TanayLabUtilities.FlameTime.flame_timed
—
Function
flame_timed(body::Function, name::AbstractString)::Any
Add a measurement to the flameview file for the execution of the
body
under the specified
name
. We distinguish between "serial" measurements (in the top-level main thread) and "parallel" measurements (inside tasks invoked from within a
parallel_loop
). For parallel code we can only meaningfully measure elapsed time. For serial code (including complete
parallel_loop
), we measure much more - GC overhead, CPU time, page faults, IO, and context switches.
If
name
starts with
.
, then we take the name of the surrounding
flame_timed
context (which must exist) and append the
name
to it. This allows easily marking sections inside logged functions (e.g.
flame_timed(".loop")
) in a way that still makes sense when generating a reversed flame graph.
If
JULIA_FLAME_MEASUREMENTS_FILE
was not specified, this just invokes the
body
without (almost) any overhead.
This is automatically invoked for every
@logged
function, which greatly reduces the need to manually annotate code sections with an explicit
flame_timed
call, though this is still useful when sections of a function need to be measured, or for wrapping calls to expensive standard library functions of interest.

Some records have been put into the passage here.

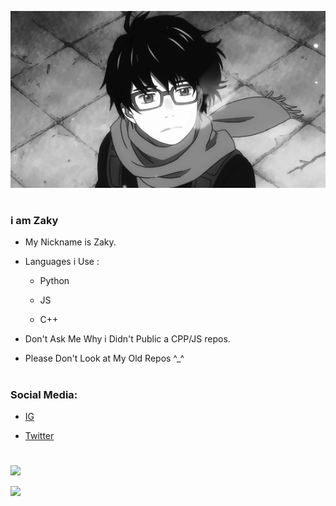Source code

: ![](https://raw.githubusercontent.com/Zaky202/Zaky202/main/933afefe8abda7eb46286163b9b0319d.gif)

#

### i am Zaky

* My Nickname is Zaky. 

* Languages i Use :

    - Python

    - JS

    - C++

* Don't Ask Me Why i Didn't Public a CPP/JS repos.

* Please Don't Look at My Old Repos ^_^

#

### Social Media:

* [IG](https://instagram.com/zaky1_mohammed)

* [Twitter](https://twitter.com/mhmd_albkry)

#

![](https://github-readme-stats.vercel.app/api/top-langs/?username=Zaky202&theme=vision-friendly-dark)

![](https://github-readme-stats.vercel.app/api?username=Zaky202&show_icons=true&theme=vision-friendly-dark)

<!--
**Zaky202/Zaky202** is a ✨ _special_ ✨ repository because its `README.md` (this file) appears on your GitHub profile.

Here are some ideas to get you started:

- 🔭 I’m currently working on ...
- 🌱 I’m currently learning ...
- 👯 I’m looking to collaborate on ...
- 🤔 I’m looking for help with ...
- 💬 Ask me about ...
- 📫 How to reach me: ...
- 😄 Pronouns: ...
- ⚡ Fun fact: ...
-->
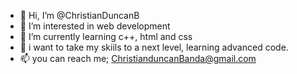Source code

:- 👋 Hi, I’m @ChristianDuncanB
- 👀 I’m interested in web development
- 🌱 I’m currently learning c++, html and css
- 💞️ i want to take my skiils to a next level, learning advanced code.
- 📫 you can reach me; ChristianduncanBanda@gmail.com
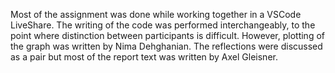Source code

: Most of the assignment was done while working together in a VSCode LiveShare. The writing of the code was performed interchangeably, to the point where distinction between participants is difficult. However, plotting of the graph was written by Nima Dehghanian. The reflections were discussed as a pair but most of the report text was written by Axel Gleisner. 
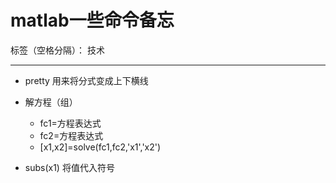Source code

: ﻿# matlab一些命令备忘

标签（空格分隔）： 技术

---
- pretty 用来将分式变成上下横线

- 解方程（组）
    - fc1=方程表达式
    - fc2=方程表达式
    - [x1,x2]=solve(fc1,fc2,'x1','x2')

- subs(x1) 将值代入符号




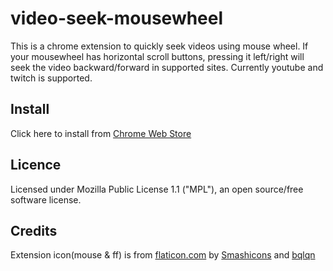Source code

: video-seek-mousewheel
==

This is a chrome extension to quickly seek videos using mouse wheel. If your mousewheel has horizontal scroll buttons, pressing it left/right will seek the video backward/forward in supported sites. Currently youtube and twitch is supported.

## Install
Click here to install from [Chrome Web Store](https://chrome.google.com/webstore/detail/video-seek-mousewheel/ngefegfkceoglabhfknldhgcammklekf)

## Licence
Licensed under Mozilla Public License 1.1 ("MPL"), an open source/free software license.

## Credits

Extension icon(mouse & ff) is from [flaticon.com](https://www.flaticon.com/) by [Smashicons](https://www.flaticon.com/authors/smashicons) and [bqlqn](https://www.flaticon.com/authors/bqlqn)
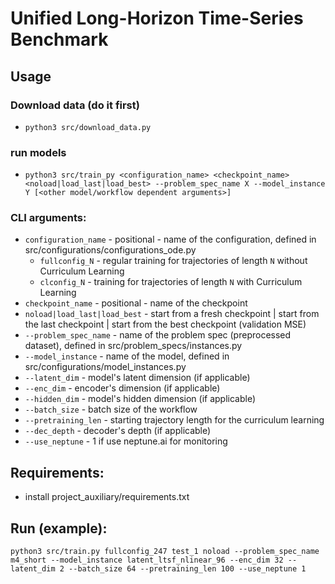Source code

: # Unified Long-Horizon Time-Series Benchmark

## Usage
### Download data (do it first)
- `python3 src/download_data.py`
### run models
- `python3 src/train_py <configuration_name> <checkpoint_name> <noload|load_last|load_best> --problem_spec_name X --model_instance Y [<other model/workflow dependent arguments>]`

### CLI arguments:
- `configuration_name` - positional - name of the configuration, defined in src/configurations/configurations_ode.py
    - `fullconfig_N` - regular training for trajectories of length `N` without Curriculum Learning
    - `clconfig_N` - training for trajectories of length `N` with Curriculum Learning
- `checkpoint_name` - positional - name of the checkpoint
- `noload|load_last|load_best` - start from a fresh checkpoint | start from the last checkpoint | start from the best checkpoint (validation MSE)
- `--problem_spec_name` - name of the problem spec (preprocessed dataset), defined in src/problem_specs/instances.py
- `--model_instance` - name of the model, defined in src/configurations/model_instances.py
- `--latent_dim` - model's latent dimension (if applicable)
- `--enc_dim` - encoder's dimension (if applicable)
- `--hidden_dim` - model's hidden dimension (if applicable)
- `--batch_size` - batch size of the workflow
- `--pretraining_len` - starting trajectory length for the curriculum learning
- `--dec_depth` - decoder's depth (if applicable)
- `--use_neptune` - 1 if use neptune.ai for monitoring


## Requirements:
- install project_auxiliary/requirements.txt


## Run (example):
`python3 src/train.py fullconfig_247 test_1 noload --problem_spec_name m4_short --model_instance latent_ltsf_nlinear_96 --enc_dim 32 --latent_dim 2 --batch_size 64 --pretraining_len 100 --use_neptune 1`
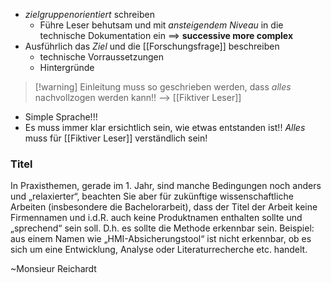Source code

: - _zielgruppenorientiert_ schreiben
	- Führe Leser behutsam und mit _ansteigendem Niveau_ in die technische Dokumentation ein ==> **successive more complex**
- Ausführlich das _Ziel_ und die [[Forschungsfrage]] beschreiben
	- technische Vorraussetzungen
	- Hintergründe
> [!warning] Einleitung muss so geschrieben werden, dass _alles_ nachvollzogen werden kann!! --> [[Fiktiver Leser]]

- Simple Sprache!!!
- Es muss immer klar ersichtlich sein, wie etwas entstanden ist!! _Alles_ muss für [[Fiktiver Leser]] verständlich sein!

### Titel
In Praxisthemen, gerade im 1. Jahr, sind manche Bedingungen noch anders und „relaxierter“, beachten Sie aber für zukünftige wissenschaftliche Arbeiten (insbesondere die Bachelorarbeit), dass der Titel der Arbeit keine Firmennamen und i.d.R. auch keine Produktnamen enthalten sollte und „sprechend“ sein soll. D.h. es sollte die Methode erkennbar sein. Beispiel: aus einem Namen wie „HMI-Absicherungstool“ ist nicht erkennbar, ob es sich um eine Entwicklung, Analyse oder Literaturrecherche etc. handelt.

~Monsieur Reichardt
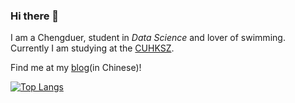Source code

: ### Hi there 👋

I am a Chengduer, student in *Data Science* and lover of swimming. Currently I am studying at the [CUHKSZ](https://www.cuhk.edu.cn/en).

Find me at my [blog](https://www.michaeltan.org)(in Chinese)!

[![Top Langs](https://github-readme-stats.vercel.app/api/top-langs/?username=MichaelTan9999&layout=compact&theme=dark)](https://github.com/anuraghazra/github-readme-stats)


<!--
**MichaelTan9999/MichaelTan9999** is a ✨ _special_ ✨ repository because its `README.md` (this file) appears on your GitHub profile.

Here are some ideas to get you started:

- 🔭 I’m currently working on ...
- 🌱 I’m currently learning ...
- 👯 I’m looking to collaborate on ...
- 🤔 I’m looking for help with ...
- 💬 Ask me about ...
- 📫 How to reach me: ...
- 😄 Pronouns: ...
- ⚡ Fun fact: ...
-->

TanayLabUtilities.FlameTime.finalize_flameview
—
Function
finalize_flameview(;
measurements_path::AbstractString,
flameview_path::AbstractString,
reversed::Bool = false,
)::Nothing
Convert the collected measurements in the
measurement_path
into a proper
flameview
file, suitable for use with This is needed for several reasons:
- The measurements are inclusive (that is, the elapsed time of a step includes the elapsed time of all nested steps).
- Measurements of serial steps (which should add to the total execution time) are mixed with the measurements of parallel steps (which would add up to much more).
- We collect much more than (elapsed) time, so we need to generate a nive HTML annotation for each line to show the extra data.
In addition, a reversed flamegraph (showing callers instead of callees) doesn't work well when just reversing the stacks of the flameview file, because the annotations won't be properly computed. Specify
reversed
to generate a proper reversed flameview file.
Each
parallel_loop
is therefore measured twice, once as a serial step and once as a parallel step. We scale the parallel time (and everything nested in it) so it adds up to the serial time. We then convert all the inclusive measurements to exclusive ones. The result is a flameview that shows the contribution of everything (serial and parallel steps) to the total execution time, under the assumption that the number of iterations in the parallel loops is large enough that it is the sum of parallel steps that matters.
This will not work if you call
flame_timed
inside an explicit
@threads
loops. You must use a
parallel_loop
instead.
Parallel names are suffixed with
_[1]
to allow using different colors for serial and parallel code. This only works with
flameview
; in general the generated file only works with
flameview.py
. If you want to feed it into a
flamegraph
tool, you will need to pass it through
sed 's/ #.*//;s/_\[1\]/_[j]/'
- that is, get rid of the (very useful) annotations attached to each node, and switch to a
_[j]
suffix (or any other suffix you choose that works with
flamegraph.pl
, or even completely get rid of the suffix.)